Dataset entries
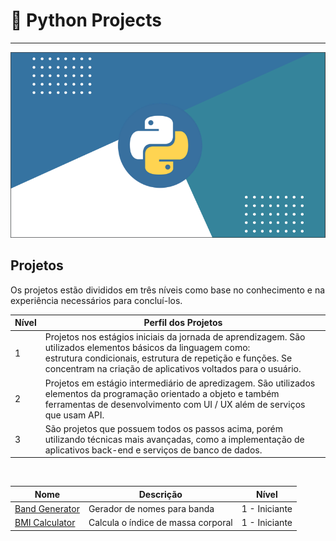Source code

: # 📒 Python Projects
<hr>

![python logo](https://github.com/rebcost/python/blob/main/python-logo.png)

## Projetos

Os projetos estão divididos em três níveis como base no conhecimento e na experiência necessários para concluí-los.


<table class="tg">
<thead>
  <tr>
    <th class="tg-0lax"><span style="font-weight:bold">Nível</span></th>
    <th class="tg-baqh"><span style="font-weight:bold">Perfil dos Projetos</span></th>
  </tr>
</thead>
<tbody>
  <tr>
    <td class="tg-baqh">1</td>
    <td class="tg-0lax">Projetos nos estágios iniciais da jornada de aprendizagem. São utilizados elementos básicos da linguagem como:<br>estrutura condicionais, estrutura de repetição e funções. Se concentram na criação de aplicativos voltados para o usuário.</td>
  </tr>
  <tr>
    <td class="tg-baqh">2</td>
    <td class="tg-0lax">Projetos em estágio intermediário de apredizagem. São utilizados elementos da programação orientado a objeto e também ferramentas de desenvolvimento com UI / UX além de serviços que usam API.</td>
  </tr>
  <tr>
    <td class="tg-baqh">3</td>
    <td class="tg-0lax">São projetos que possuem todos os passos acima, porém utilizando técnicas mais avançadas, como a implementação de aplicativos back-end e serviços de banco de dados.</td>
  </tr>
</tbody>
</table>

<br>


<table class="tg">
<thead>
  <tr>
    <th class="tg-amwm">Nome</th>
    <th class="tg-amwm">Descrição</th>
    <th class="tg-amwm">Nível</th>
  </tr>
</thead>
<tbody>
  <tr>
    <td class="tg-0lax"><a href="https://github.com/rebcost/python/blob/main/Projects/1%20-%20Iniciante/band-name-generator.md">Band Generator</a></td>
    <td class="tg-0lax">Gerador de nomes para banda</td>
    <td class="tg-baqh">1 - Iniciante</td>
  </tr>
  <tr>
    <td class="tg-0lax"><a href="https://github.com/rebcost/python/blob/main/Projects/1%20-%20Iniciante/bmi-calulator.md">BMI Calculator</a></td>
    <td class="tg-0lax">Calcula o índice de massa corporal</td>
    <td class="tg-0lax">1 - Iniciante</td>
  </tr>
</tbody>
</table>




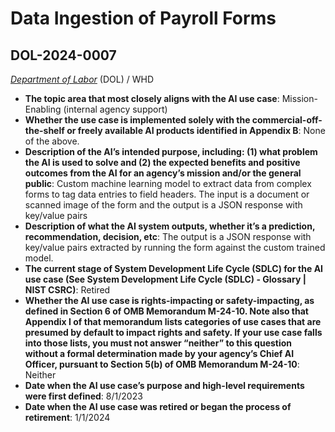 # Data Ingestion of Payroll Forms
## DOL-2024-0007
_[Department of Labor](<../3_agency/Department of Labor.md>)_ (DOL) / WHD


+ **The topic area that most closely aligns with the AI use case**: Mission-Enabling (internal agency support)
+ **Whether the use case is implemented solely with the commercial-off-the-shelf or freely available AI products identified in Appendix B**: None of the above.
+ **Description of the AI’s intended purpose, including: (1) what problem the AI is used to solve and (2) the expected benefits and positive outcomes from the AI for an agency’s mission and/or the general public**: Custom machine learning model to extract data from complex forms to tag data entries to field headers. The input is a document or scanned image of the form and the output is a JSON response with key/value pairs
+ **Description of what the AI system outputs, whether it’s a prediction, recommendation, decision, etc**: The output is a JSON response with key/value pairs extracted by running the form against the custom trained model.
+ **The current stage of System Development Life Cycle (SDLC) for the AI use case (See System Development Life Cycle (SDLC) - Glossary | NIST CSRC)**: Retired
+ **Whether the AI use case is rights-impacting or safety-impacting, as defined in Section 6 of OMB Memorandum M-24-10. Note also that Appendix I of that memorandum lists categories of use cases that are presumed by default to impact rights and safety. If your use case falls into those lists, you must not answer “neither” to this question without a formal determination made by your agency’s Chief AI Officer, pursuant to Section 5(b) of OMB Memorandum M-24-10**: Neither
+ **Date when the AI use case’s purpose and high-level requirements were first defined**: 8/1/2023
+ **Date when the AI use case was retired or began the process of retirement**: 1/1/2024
==
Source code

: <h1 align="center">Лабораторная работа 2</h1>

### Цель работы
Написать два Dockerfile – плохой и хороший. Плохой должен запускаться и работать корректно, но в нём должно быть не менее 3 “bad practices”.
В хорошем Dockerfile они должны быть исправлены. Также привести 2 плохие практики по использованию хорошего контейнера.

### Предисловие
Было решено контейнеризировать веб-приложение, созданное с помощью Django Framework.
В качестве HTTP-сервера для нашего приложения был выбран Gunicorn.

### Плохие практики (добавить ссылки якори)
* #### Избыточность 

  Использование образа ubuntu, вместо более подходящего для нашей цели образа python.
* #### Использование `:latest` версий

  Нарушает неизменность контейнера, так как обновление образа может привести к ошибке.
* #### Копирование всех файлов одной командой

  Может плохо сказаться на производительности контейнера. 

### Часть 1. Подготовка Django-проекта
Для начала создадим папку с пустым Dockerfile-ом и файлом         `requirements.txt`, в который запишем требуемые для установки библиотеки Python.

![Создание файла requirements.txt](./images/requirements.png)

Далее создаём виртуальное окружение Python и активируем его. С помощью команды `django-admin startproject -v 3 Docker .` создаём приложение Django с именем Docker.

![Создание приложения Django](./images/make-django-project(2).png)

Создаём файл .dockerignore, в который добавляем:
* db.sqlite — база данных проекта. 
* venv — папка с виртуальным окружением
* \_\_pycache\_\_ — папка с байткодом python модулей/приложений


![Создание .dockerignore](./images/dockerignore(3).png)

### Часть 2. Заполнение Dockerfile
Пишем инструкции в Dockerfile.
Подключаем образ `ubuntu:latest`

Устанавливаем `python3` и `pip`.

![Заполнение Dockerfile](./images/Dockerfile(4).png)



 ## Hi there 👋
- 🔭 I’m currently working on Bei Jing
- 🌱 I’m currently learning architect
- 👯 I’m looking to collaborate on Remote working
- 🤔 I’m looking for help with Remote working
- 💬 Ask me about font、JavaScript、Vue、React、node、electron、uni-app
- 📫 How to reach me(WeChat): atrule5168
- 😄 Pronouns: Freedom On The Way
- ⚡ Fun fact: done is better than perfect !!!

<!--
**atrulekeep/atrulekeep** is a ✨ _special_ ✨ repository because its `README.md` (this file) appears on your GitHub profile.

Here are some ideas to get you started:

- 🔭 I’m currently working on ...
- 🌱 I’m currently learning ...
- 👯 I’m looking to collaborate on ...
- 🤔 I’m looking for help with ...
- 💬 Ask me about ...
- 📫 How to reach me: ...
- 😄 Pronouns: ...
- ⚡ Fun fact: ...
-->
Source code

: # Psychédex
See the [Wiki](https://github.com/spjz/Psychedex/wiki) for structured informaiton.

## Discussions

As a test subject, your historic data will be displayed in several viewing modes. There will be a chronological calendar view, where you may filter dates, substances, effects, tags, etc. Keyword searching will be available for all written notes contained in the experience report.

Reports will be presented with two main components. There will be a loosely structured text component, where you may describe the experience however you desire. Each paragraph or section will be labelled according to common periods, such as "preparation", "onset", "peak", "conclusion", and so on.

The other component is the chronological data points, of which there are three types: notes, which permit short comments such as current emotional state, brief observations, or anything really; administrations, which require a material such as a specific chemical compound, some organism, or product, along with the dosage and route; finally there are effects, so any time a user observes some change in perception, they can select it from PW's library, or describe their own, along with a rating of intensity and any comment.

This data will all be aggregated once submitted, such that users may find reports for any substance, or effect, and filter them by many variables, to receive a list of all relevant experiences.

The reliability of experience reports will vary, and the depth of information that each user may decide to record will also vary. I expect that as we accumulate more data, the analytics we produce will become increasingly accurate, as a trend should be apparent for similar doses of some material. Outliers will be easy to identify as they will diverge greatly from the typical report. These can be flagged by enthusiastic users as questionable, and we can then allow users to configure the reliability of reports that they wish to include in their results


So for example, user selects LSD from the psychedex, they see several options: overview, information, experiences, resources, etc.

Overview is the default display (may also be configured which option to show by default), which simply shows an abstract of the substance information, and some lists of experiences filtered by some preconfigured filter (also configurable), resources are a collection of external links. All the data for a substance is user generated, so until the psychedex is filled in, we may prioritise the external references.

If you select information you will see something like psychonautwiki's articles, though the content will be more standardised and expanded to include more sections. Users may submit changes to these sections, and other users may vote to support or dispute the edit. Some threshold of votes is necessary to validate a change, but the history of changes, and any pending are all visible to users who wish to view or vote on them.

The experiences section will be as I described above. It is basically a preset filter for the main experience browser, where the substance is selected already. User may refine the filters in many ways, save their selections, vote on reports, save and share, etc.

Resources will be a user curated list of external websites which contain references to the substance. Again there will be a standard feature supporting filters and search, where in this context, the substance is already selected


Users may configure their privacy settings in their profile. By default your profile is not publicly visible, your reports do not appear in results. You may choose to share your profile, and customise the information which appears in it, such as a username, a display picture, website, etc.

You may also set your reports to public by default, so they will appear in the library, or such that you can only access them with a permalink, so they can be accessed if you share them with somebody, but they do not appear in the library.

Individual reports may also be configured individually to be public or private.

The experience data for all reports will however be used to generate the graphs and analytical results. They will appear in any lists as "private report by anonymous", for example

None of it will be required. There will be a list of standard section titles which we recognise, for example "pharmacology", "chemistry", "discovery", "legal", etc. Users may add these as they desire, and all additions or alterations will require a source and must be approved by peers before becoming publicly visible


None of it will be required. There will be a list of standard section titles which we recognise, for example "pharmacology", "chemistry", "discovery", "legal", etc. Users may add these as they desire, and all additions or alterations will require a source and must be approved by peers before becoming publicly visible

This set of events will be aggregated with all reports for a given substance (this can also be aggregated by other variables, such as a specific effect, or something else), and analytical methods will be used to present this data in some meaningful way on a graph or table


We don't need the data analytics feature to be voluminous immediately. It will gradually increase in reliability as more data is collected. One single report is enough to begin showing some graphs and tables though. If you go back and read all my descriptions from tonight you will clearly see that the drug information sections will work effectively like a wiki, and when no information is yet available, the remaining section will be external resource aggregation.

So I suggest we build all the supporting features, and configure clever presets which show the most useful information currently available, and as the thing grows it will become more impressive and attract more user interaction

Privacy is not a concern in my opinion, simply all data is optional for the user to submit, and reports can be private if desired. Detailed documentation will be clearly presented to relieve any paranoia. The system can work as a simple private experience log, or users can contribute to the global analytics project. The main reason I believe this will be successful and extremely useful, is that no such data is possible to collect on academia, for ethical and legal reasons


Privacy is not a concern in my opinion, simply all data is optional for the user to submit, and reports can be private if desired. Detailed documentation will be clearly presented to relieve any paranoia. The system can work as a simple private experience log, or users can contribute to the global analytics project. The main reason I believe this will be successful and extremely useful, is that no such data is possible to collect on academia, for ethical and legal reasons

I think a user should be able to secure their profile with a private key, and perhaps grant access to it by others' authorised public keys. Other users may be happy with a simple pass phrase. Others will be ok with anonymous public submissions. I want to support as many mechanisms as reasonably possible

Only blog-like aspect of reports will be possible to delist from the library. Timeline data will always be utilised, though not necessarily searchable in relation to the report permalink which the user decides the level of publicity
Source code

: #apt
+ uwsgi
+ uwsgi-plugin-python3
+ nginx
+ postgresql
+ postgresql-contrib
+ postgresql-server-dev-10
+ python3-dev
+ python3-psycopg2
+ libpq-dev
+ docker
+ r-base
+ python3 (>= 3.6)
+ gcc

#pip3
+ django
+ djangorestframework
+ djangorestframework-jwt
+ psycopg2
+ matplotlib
* * *
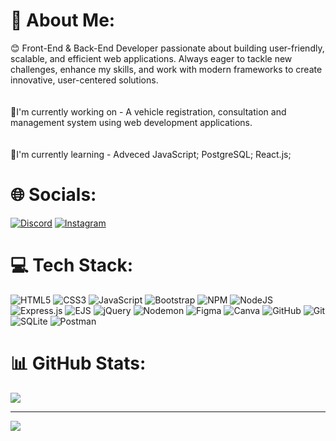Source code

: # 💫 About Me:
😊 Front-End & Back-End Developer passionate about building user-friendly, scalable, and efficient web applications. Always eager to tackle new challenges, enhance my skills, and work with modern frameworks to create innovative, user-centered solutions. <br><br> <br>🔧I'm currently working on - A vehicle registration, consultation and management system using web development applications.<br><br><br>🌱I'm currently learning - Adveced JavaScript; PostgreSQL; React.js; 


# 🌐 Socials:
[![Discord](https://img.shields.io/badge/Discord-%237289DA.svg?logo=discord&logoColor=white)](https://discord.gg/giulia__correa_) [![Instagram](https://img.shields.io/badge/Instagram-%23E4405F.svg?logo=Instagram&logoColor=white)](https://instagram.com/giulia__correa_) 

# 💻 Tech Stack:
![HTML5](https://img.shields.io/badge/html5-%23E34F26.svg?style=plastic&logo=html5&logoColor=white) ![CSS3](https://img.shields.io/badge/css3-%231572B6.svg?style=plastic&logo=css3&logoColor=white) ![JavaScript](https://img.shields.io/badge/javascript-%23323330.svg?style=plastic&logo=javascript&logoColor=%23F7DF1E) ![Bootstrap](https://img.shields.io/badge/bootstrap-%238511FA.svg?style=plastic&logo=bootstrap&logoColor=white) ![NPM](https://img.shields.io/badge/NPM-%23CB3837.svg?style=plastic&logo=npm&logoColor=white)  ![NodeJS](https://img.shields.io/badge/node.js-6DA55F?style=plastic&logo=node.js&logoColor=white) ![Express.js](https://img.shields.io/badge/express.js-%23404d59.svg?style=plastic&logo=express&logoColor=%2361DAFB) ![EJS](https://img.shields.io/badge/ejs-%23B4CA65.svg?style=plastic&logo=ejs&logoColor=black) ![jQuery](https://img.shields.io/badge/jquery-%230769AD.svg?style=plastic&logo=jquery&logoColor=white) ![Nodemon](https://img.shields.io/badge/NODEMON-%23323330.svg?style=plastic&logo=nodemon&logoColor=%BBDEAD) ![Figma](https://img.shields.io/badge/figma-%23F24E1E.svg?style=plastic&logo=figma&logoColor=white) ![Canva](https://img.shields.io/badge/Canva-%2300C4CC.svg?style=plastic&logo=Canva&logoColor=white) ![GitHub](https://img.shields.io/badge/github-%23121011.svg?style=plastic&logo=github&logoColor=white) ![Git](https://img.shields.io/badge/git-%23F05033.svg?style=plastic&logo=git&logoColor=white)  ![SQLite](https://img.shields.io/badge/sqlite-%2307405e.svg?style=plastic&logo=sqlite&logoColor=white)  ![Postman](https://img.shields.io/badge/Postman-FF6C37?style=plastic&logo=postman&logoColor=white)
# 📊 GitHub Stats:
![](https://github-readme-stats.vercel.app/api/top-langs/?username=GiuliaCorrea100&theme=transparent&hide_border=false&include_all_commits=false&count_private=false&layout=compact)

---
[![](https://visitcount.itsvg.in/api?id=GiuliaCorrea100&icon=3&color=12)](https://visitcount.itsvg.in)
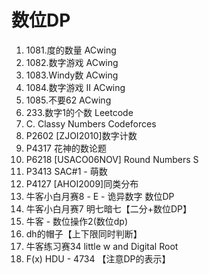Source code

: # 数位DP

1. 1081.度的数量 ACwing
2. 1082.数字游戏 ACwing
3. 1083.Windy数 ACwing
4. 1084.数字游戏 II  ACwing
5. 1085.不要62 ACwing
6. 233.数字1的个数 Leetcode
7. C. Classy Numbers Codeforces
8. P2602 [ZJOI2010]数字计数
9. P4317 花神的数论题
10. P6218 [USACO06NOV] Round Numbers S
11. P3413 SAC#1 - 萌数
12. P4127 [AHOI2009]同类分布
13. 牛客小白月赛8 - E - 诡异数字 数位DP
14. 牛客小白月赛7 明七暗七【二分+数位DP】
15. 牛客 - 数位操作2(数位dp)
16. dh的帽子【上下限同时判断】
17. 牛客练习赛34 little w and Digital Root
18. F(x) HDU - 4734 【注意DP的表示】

Prompt –
In which lines of the records does the word "Dockerfile" appear? Copy each of them.

Answer for this exercise –
Написать два Dockerfile – плохой и хороший. Плохой должен запускаться и работать корректно, но в нём должно быть не менее 3 “bad practices”.
В хорошем Dockerfile они должны быть исправлены. Также привести 2 плохие практики по использованию хорошего контейнера.
Для начала создадим папку с пустым Dockerfile-ом и файлом         `requirements.txt`, в который запишем требуемые для установки библиотеки Python.
### Часть 2. Заполнение Dockerfile
Пишем инструкции в Dockerfile.
![Заполнение Dockerfile](./images/Dockerfile(4).png)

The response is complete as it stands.